### Exercise brief:
Look through the lines below; wherever the word "subsubsection" appears, copy that line.

### Data in this exercise:
- - -

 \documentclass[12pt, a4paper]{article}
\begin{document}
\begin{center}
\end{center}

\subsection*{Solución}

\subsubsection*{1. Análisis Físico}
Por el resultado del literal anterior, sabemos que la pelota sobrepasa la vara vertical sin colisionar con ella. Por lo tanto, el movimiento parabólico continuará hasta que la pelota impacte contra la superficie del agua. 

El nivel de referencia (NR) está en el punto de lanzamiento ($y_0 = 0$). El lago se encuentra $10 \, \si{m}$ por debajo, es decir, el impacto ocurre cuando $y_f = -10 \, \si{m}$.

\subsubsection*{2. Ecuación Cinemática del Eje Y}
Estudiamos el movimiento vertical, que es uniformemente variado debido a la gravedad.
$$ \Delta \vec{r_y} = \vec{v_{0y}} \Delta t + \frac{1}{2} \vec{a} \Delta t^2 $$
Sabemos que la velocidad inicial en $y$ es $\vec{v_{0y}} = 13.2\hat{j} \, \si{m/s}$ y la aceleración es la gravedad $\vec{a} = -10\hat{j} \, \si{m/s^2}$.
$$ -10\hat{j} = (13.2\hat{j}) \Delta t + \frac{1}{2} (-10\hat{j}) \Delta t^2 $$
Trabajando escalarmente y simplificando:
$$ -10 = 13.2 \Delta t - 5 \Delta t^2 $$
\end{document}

- - -

### Exercise output:
\subsubsection*{1. Análisis Físico}
\subsubsection*{2. Ecuación Cinemática del Eje Y}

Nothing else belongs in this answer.